Juiz do caso Deolane e Gusttavo Lima é sentenciado a remunerar dívida com ex-funcionário e já foi remoto à força do imóvel
o juiz Andréa Mudo da Cruz, adiante da operação que culminou na prisão de Deolane Bezerra e na delação de Gustavo Limaestá no meio de controvérsias pessoais. Recentemente, ela foi condenada em ação trabalhista movida por Aurione Zeferino da Luz, que alegou deposição sem justa motivo e falta de pagamento.
Ex-empregada doméstica, ela relatou que, enquanto trabalhava na residência de Andrea, recebia salários somente por meio de depósitos, sem recibos ou contracheques. Depois ser demitida, Aurione foi ao juiz cobrar os valores pendentes, mas a situação se agravou ao desvendar que Andrea não havia se cadastrado no e-Social, o que a impedia de ter entrada aos recursos do FGTS a que tinha recta.
Ex-empregada doméstica abre ação trabalhista contra juíza do caso Deolane Bezzerra
No dia 23 de outubro, a Justiça do Trabalho decidiu favoravelmente a Aurione, condenando a juíza Andrea ao abono de férias, décimo terceiro encolhimento, aviso prévio, indenização correspondente ao FGTS e duas multas. A pena totalidade gira em torno de R$ 13 milénio, podendo chegar a R$ 14,5 milénio com custas e honorários advocatícios.

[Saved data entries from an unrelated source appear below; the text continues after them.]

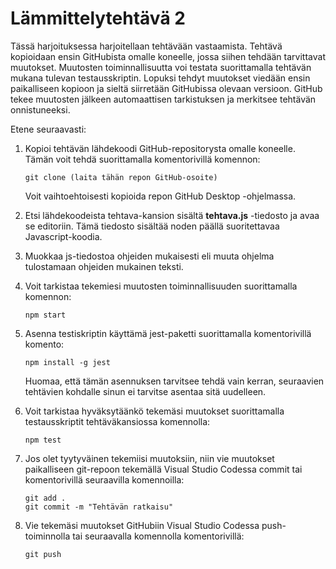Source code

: # Lämmittelytehtävä 2

Tässä harjoituksessa harjoitellaan tehtävään vastaamista. Tehtävä kopioidaan ensin GitHubista omalle 
koneelle, jossa siihen tehdään tarvittavat muutokset. 
Muutosten toiminnallisuutta voi testata suorittamalla
tehtävän mukana tulevan testausskriptin. Lopuksi tehdyt
muutokset viedään ensin paikalliseen kopioon ja sieltä
siirretään GitHubissa olevaan versioon. GitHub tekee 
muutosten jälkeen automaattisen tarkistuksen ja merkitsee
tehtävän onnistuneeksi. 

Etene seuraavasti:

1. Kopioi tehtävän lähdekoodi GitHub-repositorysta 
   omalle koneelle. Tämän voit tehdä suorittamalla komentorivillä komennon:
    ```
    git clone (laita tähän repon GitHub-osoite)
    ```
   Voit vaihtoehtoisesti kopioida repon GitHub Desktop -ohjelmassa.

2. Etsi lähdekoodeista tehtava-kansion sisältä 
   **tehtava.js** -tiedosto ja avaa se editoriin. Tämä tiedosto sisältää noden päällä suoritettavaa Javascript-koodia.

3. Muokkaa js-tiedostoa ohjeiden mukaisesti eli muuta ohjelma tulostamaan ohjeiden mukainen teksti.

4. Voit tarkistaa tekemiesi muutosten toiminnallisuuden suorittamalla komennon:
    ```
    npm start
    ``` 

5. Asenna testiskriptin käyttämä jest-paketti 
   suorittamalla komentorivillä komento:
    ```
    npm install -g jest
    ```
   Huomaa, että tämän asennuksen tarvitsee tehdä vain kerran, 
   seuraavien tehtävien kohdalle sinun ei tarvitse asentaa sitä uudelleen.

6. Voit tarkistaa hyväksytäänkö tekemäsi muutokset 
   suorittamalla testausskriptit tehtäväkansiossa komennolla: 
    ```
    npm test
    ```

7. Jos olet tyytyväinen tekemiisi muutoksiin, niin vie 
   muutokset paikalliseen git-repoon tekemällä Visual Studio Codessa commit tai komentorivillä seuraavilla komennoilla:
    ```
    git add .
    git commit -m "Tehtävän ratkaisu"
    ```

8. Vie tekemäsi muutokset GitHubiin Visual Studio 
   Codessa push-toiminnolla tai seuraavalla komennolla komentorivillä:
    ```
    git push
    ```

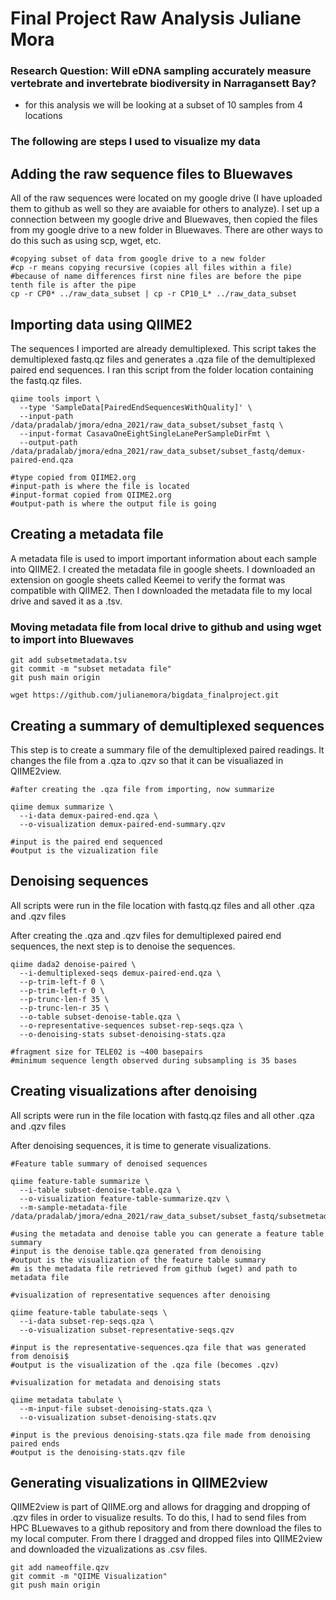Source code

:# Final Project Raw Analysis Juliane Mora 

### Research Question: Will eDNA sampling accurately measure vertebrate and invertebrate biodiversity in Narragansett Bay?
* for this analysis we will be looking at a subset of 10 samples from 4 locations

### The following are steps I used to visualize my data

## Adding the raw sequence files to Bluewaves
All of the raw sequences were located on my google drive (I have uploaded them to github as well so they are avaiable for others to analyze). I set up a connection between my google drive and Bluewaves, then copied the files from my google drive to a new folder in Bluewaves. There are other ways to do this such as using scp, wget, etc.
```
#copying subset of data from google drive to a new folder
#cp -r means copying recursive (copies all files within a file)
#because of name differences first nine files are before the pipe tenth file is after the pipe
cp -r CP0* ../raw_data_subset | cp -r CP10_L* ../raw_data_subset
```

## Importing data using QIIME2
The sequences I imported are already demultiplexed. This script takes the demultiplexed fastq.qz files and generates a .qza file of the demultiplexed paired end sequences. I ran this script from the folder location containing the fastq.qz files.
```
qiime tools import \
  --type 'SampleData[PairedEndSequencesWithQuality]' \
  --input-path /data/pradalab/jmora/edna_2021/raw_data_subset/subset_fastq \
  --input-format CasavaOneEightSingleLanePerSampleDirFmt \
  --output-path /data/pradalab/jmora/edna_2021/raw_data_subset/subset_fastq/demux-paired-end.qza

#type copied from QIIME2.org
#input-path is where the file is located
#input-format copied from QIIME2.org
#output-path is where the output file is going
```

## Creating a metadata file
A metadata file is used to import important information about each sample into QIIME2. I created the metadata file in google sheets. I downloaded an extension on google sheets called Keemei to verify the format was compatible with QIIME2. Then I downloaded the metadata file to my local drive and saved it as a .tsv.

### Moving metadata file from local drive to github and using wget to import into Bluewaves 
```
git add subsetmetadata.tsv
git commit -m "subset metadata file"
git push main origin
```
```
wget https://github.com/julianemora/bigdata_finalproject.git
```

## Creating a summary of demultiplexed sequences
This step is to create a summary file of the demultiplexed paired readings. It changes the file from a .qza to .qzv so that it can be visualiazed in QIIME2view.
```
#after creating the .qza file from importing, now summarize

qiime demux summarize \
  --i-data demux-paired-end.qza \
  --o-visualization demux-paired-end-summary.qzv

#input is the paired end sequenced
#output is the vizualization file
```

## Denoising sequences
All scripts were run in the file location with fastq.qz files and all other .qza and .qzv files

After creating the .qza and .qzv files for demultiplexed paired end sequences, the next step is to denoise the sequences.
```
qiime dada2 denoise-paired \
  --i-demultiplexed-seqs demux-paired-end.qza \
  --p-trim-left-f 0 \
  --p-trim-left-r 0 \
  --p-trunc-len-f 35 \
  --p-trunc-len-r 35 \
  --o-table subset-denoise-table.qza \
  --o-representative-sequences subset-rep-seqs.qza \
  --o-denoising-stats subset-denoising-stats.qza

#fragment size for TELE02 is ~400 basepairs
#minimum sequence length observed during subsampling is 35 bases
```
## Creating visualizations after denoising
All scripts were run in the file location with fastq.qz files and all other .qza and .qzv files

After denoising sequences, it is time to generate visualizations.
```
#Feature table summary of denoised sequences

qiime feature-table summarize \
  --i-table subset-denoise-table.qza \
  --o-visualization feature-table-summarize.qzv \
  --m-sample-metadata-file /data/pradalab/jmora/edna_2021/raw_data_subset/subset_fastq/subsetmetadata.tsv

#using the metadata and denoise table you can generate a feature table summary
#input is the denoise table.qza generated from denoising
#output is the visualization of the feature table summary
#m is the metadata file retrieved from github (wget) and path to metadata file
```

```
#visualization of representative sequences after denoising

qiime feature-table tabulate-seqs \
  --i-data subset-rep-seqs.qza \
  --o-visualization subset-representative-seqs.qzv

#input is the representative-sequences.qza file that was generated from denoisi$
#output is the visualization of the .qza file (becomes .qzv)
```
```
#visualization for metadata and denoising stats

qiime metadata tabulate \
  --m-input-file subset-denoising-stats.qza \
  --o-visualization subset-denoising-stats.qzv

#input is the previous denoising-stats.qza file made from denoising paired ends
#output is the denoising-stats.qzv file
```
## Generating visualizations in QIIME2view
QIIME2view is part of QIIME.org and allows for dragging and dropping of .qzv files in order to visualize results. To do this, I had to send files from HPC BLuewaves to a github repository and from there download the files to my local computer. From there I dragged and dropped files into QIIME2view and downloaded the vizualizations as .csv files.
```
git add nameoffile.qzv
git commit -m "QIIME Visualization"
git push main origin
```
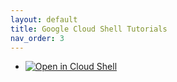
 ```yaml
---
layout: default
title: Google Cloud Shell Tutorials
nav_order: 3
---
```

- [![Open in Cloud Shell](https://img.shields.io/badge/Test%20Environments-Docker%20Auto-blue)](https://ssh.cloud.google.com/cloudshell/open?shellonly=true&cloudshell_git_repo=https://github.com/Decentra-Network/Decentra-Network&cloudshell_tutorial=docs/google_cloud_shell_tutorials/test_environments/docker_auto_tests_tutorial.md)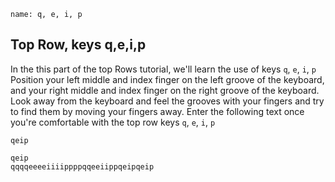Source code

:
 ```ngMeta
name: q, e, i, p
```

## Top Row, keys q,e,i,p

In the this part of the top Rows tutorial, we'll learn the use of keys `q`, `e`, `i`, `p`
Position your left middle and index finger on the left groove of the keyboard, and your right middle and index finger on the right groove of the keyboard. Look away from the keyboard and feel the grooves with your fingers and try to find them by moving your fingers away.
Enter the following text once you're comfortable with the top row keys  `q`, `e`, `i`, `p`


```trytyping
qeip
```

```practicetyping
qeip
qqqqeeeeiiiippppqqeeiippqeipqeip
```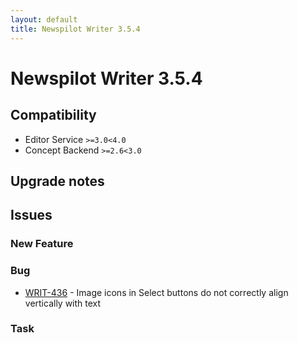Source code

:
 ```yaml
---
layout: default
title: Newspilot Writer 3.5.4
---
```

<div class="jumbotron">
    <h1>Newspilot Writer 3.5.4</h1>    
    <h2>Compatibility</h2>
    <ul>
        <li>Editor Service <code>&gt;=3.0</code><code>&lt;4.0</code></li>
        <li>Concept Backend <code>&gt;=2.6</code><code>&lt;3.0</code></li>
    </ul>
</div>




## Upgrade notes  
           



## Issues  


### New Feature 



### Bug 

 * [WRIT-436](https://jira.infomaker.se/browse/WRIT-436) - Image icons in Select buttons do not correctly align vertically with text 


### Task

Segundo o Metrópoles, a situação está piorando para o juiz, que também enfrenta pena por ocupação irregular de imóvel de luxo no Recife. Em dezembro de 2022, o juiz foi expulso à força do sítio em seguida amontoar uma dívida de aproximadamente R$ 262 milénio, que expirou em 25 de dezembro.


Decisão judicial
O Tribunal de Justiça de Pernambuco (TJPE) determinou o pagamento do valor, e o descumprimento poderá acarretar a consumição de seus bens. Andrea Mudo da Cruz tornou-se tema de discussão nos meios de notícia social, não só pelo seu papel na Operação que envolve personalidades, mas também pelos seus assuntos pessoais que têm gerado impacto nas redes sociais.